10 Aralık Dünya İnsan Hakları Günü
soyut değil somut olarak,
her zamankinden daha fazla
ihtiyacımız var!
(İnsan Hakları Evrensel Beyannamesi’nden..) Bütün insanlar özgür; onur ve hakları yönünden eşit doğarlar. Herkes,..bir ayrım gözetilmeksizin bu Bildirge"de açıklanan bütün haklardan ve bütün özgürlüklerden yararlanabilir. Yaşamak, özgürlük ve kişi güvenliği herkesin hakkıdır. Hiç kimse işkenceye ya da acımasız, insanlık dışı ya da onur kırıcı ceza ya da muameleye uğratılamaz. Herkes, nerede olursa olsun, kişiliğinin tanınması hakkına sahiptir. Hiç kimse, keyfi olarak tutuklanamaz, alıkonulamaz, sürülemez. Herkesin bir yurttaşlığa hakkı vardır. Herkesin düşünce, vicdan ve din özgürlüğüne hakkı vardır. Herkesin düşün ve anlatım özgürlüğüne hakkı vardır. Her kişinin, toplumun bir üyesi olarak, sosyal güvenliğe; onuru için ve kişiliğinin özgürce gelişmesi için zorunlu olan ekonomik, toplumsal ve kültürel hakların, ulusal çaba ve uluslararası işbirliği yoluyla ve her devletin örgütleriyle ve kaynaklarıyla orantılı olarak gerçekleştirilmesine hakkı vardır. Herkesin çalışmaya, işini özgürce seçmeye, adil ve elverişli çalışma koşullarına ve işsizlikten korunmaya hakkı vardır. | ..... | Biliyoruz ki bugün dünya “insanların eşit olarak doğduğu” koşullardan düne gore çok daha uzaktadır. İnsanlar hakları yönünden eşit doğmadığı gibi yaşamları süresince (bir biçimde İnsan Hakları Evrensel Beyannamesinde yer almış bir çok başlık açısından da) giderek artan eşitisizliklerle karşılaşmaktadırlar. Son 30 yılın “küreselleşme/yeni dünya düzeni”vb. sıfatlarla nitelenen dönemi bunun temel gerekeçesidir. Varolduğu kadarıyla bile insan haklarına tahammülsüzleşen bu dönem, herkesçe görünür hale gelen kapitalizmin kriziyle daha da yok edici olmaya, daha da kendisi dışındaki herkesin hakkına saldırmaya adaydır.
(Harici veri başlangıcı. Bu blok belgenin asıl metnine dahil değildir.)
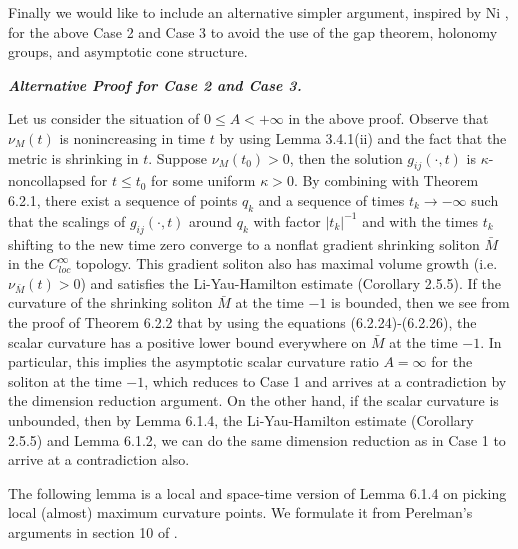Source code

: Finally we would like to include an alternative simpler argument,
inspired by Ni \cite{Ni}, for the above Case 2 and Case 3 to avoid
the use of the gap theorem, holonomy groups, and asymptotic cone
structure.

\medskip
{\bf \em Alternative Proof for Case {\bf 2} and Case {\bf 3}.}

Let us consider the situation of $0 \leq A < +\infty$ in the above
proof. Observe that $\nu_M(t)$ is nonincreasing in time $t$ by
using Lemma 3.4.1(ii) and the fact that the metric is shrinking in
$t$. Suppose $\nu_M(t_0)>0$, then the solution $g_{ij}(\cdot,t)$
is $\kappa$-noncollapsed for $t\leq t_0$ for some uniform
$\kappa>0$. By combining with Theorem 6.2.1, there exist a
sequence of points $q_k$ and a sequence of times $t_k \rightarrow
-\infty$ such that the scalings of $g_{ij}(\cdot,t)$ around $q_k$
with factor $|t_k|^{-1}$ and with the times $t_k$ shifting to the
new time zero converge to a nonflat gradient shrinking soliton
$\bar{M}$ in the $C_{loc}^\infty$ topology. This gradient soliton
also has maximal volume growth (i.e. $\nu_{\bar{M}}(t)>0$) and
satisfies the Li-Yau-Hamilton estimate (Corollary 2.5.5). If the
curvature of the shrinking soliton $\bar{M}$ at the time $-1$ is
bounded, then we see from the proof of Theorem 6.2.2 that by using
the equations (6.2.24)-(6.2.26), the scalar curvature has a
positive lower bound everywhere on $\bar{M}$ at the time $-1$. In
particular, this implies the asymptotic scalar curvature ratio
$A=\infty$ for the soliton at the time $-1$, which reduces to Case
1 and arrives at a contradiction by the dimension reduction
argument. On the other hand, if the scalar curvature is unbounded,
then by Lemma 6.1.4, the Li-Yau-Hamilton estimate (Corollary
2.5.5) and Lemma 6.1.2, we can do the same dimension reduction as
in Case 1 to arrive at a contradiction also.
\endproof

The following lemma is a local and space-time version of Lemma
6.1.4 on picking local (almost) maximum curvature points. We
formulate it from Perelman's arguments in section 10 of \cite{P1}.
2009’un eşiğindeki dünya ve Türkiye’de haklarımızın korunması ve geliştirilmesine her zamankinden daha çok ihtiyaç vardır: Çocuklarının borçla doğduğu bir ülkede, eğitim ve sağlığın paralı olduğu bir ülkede, çocuklarının ülkenin doğusunda-batısında yüzlerle/binlerle sokaklarda yaşadığı, içinde yaşadığı-bulunduğu koşulları göz ardı ederek cezaevlerine konulduğu bir ülkede, polisin silah-zor kullanma halinin genişletildiği bir ülkede, işkence vb.nin, gözaltında ölümlerin bilindiği bir ülkede, insanların kültür, dil, kimlik vb. farklılıklarının bir insan hakkı olarak birlikteliğimizin kuvveti değil tehditi haline getirildiği bir ülkede, cezaevlerinin dolup taştığı bir ülkede, işsizliğin kol gezdiği bir ülkede, işten çıkarmaların olağan olarak beklendiği, ücretlerin düşürüldüğü bir ülkede, sosyal güvenlik hakkının olduğu kadarıyla bile yıllar içinde yok edildiği/edileceği bir ülkede…yaşadığımızı biliyoruz.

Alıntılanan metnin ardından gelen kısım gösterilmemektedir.